その小さな反応につられ、自分の姿を反芻および客観視すると、なるほど薄ら寒い。
表情の乏しいトロワだが、片方の口端が微かに引き攣れて、気恥ずかしさと体温の上昇する感覚をおぼえた。
それでも幼年の彼は同じことをくりかえすのであった。
冬はいい。
冷たくなった指先があたたかになるから。
空を切ると体温が逃げていくから、カトルが手をブンブンと振るのをトロワは控えさせ、おとなしくさせる。
夏は……。
「ちょっと待ってね」
汗の滲んだ手のひらをカトルがごしごしと服でこするのを見て、トロワも軽く手を拭う。
暑い中では手を繋ぐという単純な行為さえ、容易とは言えなくなる。カトル相手でなければ、どう考えたところで不快なだけだ。
「はいっ!」
当然のように差し出されるカトルの小さな手を見ながらも。
(なにもここまでして……)
そう考えるトロワ。
カトルからしても汗が噴き出し、握っているのさえも気持ち悪くなるほど汗ばんでくるというのに。なにが嬉しくてまた手を繋ごうとするのか。
にっこりと笑っているカトルの無邪気な姿は、すぐにまた、手を拭うことになるとは考えていない感じ。
(何度やっても同じことだぞ)
トロワはあくまで冷静だ。
なのに。
繰り返してしまう。
そして、二人の手が繋がれるたびに、トクンと胸が音を立てた。
ふと考えた。
なにも言わずにカトルが手を離していたら、自分は困惑してのではないか。すんなりと手を離せなかったのではないか、と。
「トロワ、ちょっと待ってね。……はいっ」
カトルの言葉が、離れるのは数瞬の間であると告げてくれていたことに、漸くトロワは気が付いた。
きっとカトルは知らずにいたが、ずっと触れていたかったのは、カトルよりも寧ろ自分だ。
「トロワ、ちょっと待って」
だから安心していられたのだろう。
「少し、ならな」
■ 瞬き ■ 満天の星。
夜空を埋め尽くす星の光はあまりに無数で、地色であるはずの黒が明かりに飲まれているようだ。
トロワとカトルは父に連れられて、そんな空の下を歩いていた。
自動販売機は家から歩いて十分。どうせなら倍の時間を散歩しながら夜でも営業している店に行くことにして、三人連れ立って家を出てきた。

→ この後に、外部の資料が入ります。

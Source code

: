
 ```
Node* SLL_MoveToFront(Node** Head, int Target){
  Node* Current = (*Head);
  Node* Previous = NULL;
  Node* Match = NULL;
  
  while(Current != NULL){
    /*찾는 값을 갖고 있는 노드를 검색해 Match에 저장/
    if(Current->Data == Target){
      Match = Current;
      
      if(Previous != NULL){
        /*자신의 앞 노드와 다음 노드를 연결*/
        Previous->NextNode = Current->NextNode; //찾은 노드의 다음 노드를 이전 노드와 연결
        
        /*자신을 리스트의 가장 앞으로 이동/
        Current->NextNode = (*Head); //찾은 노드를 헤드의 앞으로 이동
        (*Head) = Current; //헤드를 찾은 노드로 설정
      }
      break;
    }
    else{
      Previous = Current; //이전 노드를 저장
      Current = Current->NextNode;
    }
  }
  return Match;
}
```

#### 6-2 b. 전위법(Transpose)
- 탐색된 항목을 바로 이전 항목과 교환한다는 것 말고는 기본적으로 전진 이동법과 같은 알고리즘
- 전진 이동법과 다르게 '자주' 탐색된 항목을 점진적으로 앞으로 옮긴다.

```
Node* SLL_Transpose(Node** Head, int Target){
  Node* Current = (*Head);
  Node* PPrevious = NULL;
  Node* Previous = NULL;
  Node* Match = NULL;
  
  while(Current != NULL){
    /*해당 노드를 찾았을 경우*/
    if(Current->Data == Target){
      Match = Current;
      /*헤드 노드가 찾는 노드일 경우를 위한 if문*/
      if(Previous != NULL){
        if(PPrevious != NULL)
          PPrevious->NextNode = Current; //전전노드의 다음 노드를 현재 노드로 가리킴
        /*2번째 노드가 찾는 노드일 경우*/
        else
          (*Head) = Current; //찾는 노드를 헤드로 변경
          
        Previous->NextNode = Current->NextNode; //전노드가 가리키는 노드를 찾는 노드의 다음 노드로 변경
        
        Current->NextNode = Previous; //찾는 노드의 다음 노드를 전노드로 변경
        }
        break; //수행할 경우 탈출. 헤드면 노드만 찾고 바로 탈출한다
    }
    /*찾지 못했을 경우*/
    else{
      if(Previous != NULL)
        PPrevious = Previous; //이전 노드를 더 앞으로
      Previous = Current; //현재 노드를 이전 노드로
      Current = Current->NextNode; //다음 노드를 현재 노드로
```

談笑というにはカトル一人が話しているだけだが、このメンツはこれでバランスが取れているのだ。
「うおぉっ!?」
なにげに目線を向けた先の街灯にたかっている虫を見て、カトルは目を皿のようにした。
「すごいね」
「都会とは虫の数も違うからな」
カトル専属の解説者はトロワ。三人の配置は大人を真ん中に左右に子供が配している、という状態。
「カトル、星だぞ」
今度は天を仰いだトロワを倣って、カトルも空を見上げた。
「ぐぅあっ!?」
今度はなんだ?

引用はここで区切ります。